- **Task statement**: Each line that has the string "gterm" must be copied from the records below.

- **Data section**:
====

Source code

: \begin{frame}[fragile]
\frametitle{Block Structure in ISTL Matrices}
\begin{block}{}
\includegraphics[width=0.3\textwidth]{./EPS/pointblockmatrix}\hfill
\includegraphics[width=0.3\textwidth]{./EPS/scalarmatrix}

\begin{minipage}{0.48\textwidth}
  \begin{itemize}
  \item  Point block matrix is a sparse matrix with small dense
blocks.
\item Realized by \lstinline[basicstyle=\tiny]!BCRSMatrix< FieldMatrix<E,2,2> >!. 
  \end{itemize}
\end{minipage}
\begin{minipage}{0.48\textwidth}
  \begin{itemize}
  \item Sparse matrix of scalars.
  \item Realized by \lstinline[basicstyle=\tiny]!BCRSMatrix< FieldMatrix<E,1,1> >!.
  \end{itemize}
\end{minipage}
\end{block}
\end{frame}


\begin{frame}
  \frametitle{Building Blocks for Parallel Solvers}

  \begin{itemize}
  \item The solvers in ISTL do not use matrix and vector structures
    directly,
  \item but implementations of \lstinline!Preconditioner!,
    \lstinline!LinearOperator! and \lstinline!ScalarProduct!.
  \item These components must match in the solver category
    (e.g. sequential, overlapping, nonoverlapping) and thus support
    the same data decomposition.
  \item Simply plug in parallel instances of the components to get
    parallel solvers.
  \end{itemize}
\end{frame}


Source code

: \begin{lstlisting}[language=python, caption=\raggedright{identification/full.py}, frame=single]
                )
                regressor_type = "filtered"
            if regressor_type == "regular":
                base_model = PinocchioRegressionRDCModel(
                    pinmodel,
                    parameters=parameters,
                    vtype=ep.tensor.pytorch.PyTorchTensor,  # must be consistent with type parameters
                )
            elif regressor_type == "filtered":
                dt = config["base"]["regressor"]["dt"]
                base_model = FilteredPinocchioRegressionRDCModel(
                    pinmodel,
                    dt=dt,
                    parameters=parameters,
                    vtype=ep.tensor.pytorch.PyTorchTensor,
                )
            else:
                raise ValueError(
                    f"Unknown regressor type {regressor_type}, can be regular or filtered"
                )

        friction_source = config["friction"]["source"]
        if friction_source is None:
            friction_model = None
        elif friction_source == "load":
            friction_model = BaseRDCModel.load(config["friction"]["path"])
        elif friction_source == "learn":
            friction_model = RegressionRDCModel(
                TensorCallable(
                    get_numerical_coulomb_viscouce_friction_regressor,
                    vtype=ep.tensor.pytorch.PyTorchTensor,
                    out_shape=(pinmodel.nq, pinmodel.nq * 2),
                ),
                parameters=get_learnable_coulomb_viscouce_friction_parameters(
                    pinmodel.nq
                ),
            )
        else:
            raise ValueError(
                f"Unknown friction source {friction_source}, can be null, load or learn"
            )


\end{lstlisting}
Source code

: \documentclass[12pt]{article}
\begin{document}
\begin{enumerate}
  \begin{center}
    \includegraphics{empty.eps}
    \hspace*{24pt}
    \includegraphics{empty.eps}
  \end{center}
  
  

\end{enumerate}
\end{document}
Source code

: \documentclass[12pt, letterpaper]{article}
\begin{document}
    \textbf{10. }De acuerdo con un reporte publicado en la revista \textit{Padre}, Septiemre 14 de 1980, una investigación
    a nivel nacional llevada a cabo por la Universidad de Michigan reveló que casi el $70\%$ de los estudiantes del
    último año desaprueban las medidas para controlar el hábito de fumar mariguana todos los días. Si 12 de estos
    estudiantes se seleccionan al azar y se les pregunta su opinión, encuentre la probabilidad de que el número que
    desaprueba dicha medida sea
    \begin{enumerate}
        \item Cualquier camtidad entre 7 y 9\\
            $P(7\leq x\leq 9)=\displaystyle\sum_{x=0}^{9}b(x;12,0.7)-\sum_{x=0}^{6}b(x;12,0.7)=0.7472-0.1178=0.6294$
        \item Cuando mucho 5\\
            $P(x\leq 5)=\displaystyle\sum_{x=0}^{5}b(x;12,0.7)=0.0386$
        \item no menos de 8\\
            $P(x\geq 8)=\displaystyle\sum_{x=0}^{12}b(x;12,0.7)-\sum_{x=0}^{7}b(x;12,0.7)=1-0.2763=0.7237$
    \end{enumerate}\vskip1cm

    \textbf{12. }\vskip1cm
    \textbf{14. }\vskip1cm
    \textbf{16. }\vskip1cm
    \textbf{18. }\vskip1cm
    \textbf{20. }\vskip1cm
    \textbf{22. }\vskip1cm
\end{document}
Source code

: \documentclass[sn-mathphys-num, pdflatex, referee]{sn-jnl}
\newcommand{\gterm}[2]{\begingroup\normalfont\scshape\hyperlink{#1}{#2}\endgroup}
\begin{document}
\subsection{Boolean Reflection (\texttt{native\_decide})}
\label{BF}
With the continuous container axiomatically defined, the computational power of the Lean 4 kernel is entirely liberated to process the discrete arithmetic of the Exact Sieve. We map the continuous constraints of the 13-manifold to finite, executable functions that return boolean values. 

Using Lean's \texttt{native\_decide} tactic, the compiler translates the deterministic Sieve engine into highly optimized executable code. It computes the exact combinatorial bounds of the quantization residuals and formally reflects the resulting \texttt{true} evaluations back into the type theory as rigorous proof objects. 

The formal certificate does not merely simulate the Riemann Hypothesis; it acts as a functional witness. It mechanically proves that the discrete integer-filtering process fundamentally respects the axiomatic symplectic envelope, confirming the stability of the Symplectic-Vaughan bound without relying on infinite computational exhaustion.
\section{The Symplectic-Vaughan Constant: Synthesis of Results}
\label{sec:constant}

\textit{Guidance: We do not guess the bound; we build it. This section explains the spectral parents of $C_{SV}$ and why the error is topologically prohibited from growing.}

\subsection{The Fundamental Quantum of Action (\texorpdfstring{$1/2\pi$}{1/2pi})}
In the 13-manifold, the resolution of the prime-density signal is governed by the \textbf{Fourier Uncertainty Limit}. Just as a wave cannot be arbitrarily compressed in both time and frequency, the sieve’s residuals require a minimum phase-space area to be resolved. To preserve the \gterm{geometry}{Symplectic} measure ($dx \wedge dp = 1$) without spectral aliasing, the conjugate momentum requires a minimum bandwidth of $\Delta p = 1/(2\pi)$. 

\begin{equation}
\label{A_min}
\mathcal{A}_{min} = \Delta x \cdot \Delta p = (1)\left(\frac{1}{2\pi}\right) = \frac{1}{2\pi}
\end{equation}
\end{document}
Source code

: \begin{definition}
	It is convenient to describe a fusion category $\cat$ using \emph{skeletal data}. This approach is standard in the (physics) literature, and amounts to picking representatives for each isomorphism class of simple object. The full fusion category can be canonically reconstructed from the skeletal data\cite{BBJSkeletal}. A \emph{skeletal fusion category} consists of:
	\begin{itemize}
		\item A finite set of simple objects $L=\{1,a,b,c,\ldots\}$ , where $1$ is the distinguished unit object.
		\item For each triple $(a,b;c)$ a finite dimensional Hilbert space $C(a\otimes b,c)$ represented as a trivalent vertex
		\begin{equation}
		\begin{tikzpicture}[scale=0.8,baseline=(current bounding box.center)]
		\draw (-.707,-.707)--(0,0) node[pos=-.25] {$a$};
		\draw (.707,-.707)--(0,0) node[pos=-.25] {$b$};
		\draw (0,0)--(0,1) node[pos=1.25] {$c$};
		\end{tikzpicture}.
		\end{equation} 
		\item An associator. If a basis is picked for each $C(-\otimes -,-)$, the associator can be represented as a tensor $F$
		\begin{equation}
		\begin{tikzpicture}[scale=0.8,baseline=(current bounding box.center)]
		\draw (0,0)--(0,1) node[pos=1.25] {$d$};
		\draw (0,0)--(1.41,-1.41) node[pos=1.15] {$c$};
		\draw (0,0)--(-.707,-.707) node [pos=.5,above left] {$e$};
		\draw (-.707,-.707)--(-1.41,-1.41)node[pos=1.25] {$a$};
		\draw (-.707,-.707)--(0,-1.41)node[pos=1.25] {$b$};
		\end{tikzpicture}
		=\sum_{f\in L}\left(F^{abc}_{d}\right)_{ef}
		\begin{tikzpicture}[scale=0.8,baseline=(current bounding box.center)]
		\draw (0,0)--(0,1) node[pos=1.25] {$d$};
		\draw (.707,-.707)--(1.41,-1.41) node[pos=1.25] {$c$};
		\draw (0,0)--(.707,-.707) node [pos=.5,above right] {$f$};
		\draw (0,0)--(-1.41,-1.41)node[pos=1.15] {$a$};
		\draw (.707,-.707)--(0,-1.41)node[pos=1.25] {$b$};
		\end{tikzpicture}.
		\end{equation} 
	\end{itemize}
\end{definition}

====

- **Response for this exercise**:
\newcommand{\gterm}[2]{\begingroup\normalfont\scshape\hyperlink{#1}{#2}\endgroup}
In the 13-manifold, the resolution of the prime-density signal is governed by the \textbf{Fourier Uncertainty Limit}. Just as a wave cannot be arbitrarily compressed in both time and frequency, the sieve’s residuals require a minimum phase-space area to be resolved. To preserve the \gterm{geometry}{Symplectic} measure ($dx \wedge dp = 1$) without spectral aliasing, the conjugate momentum requires a minimum bandwidth of $\Delta p = 1/(2\pi)$. 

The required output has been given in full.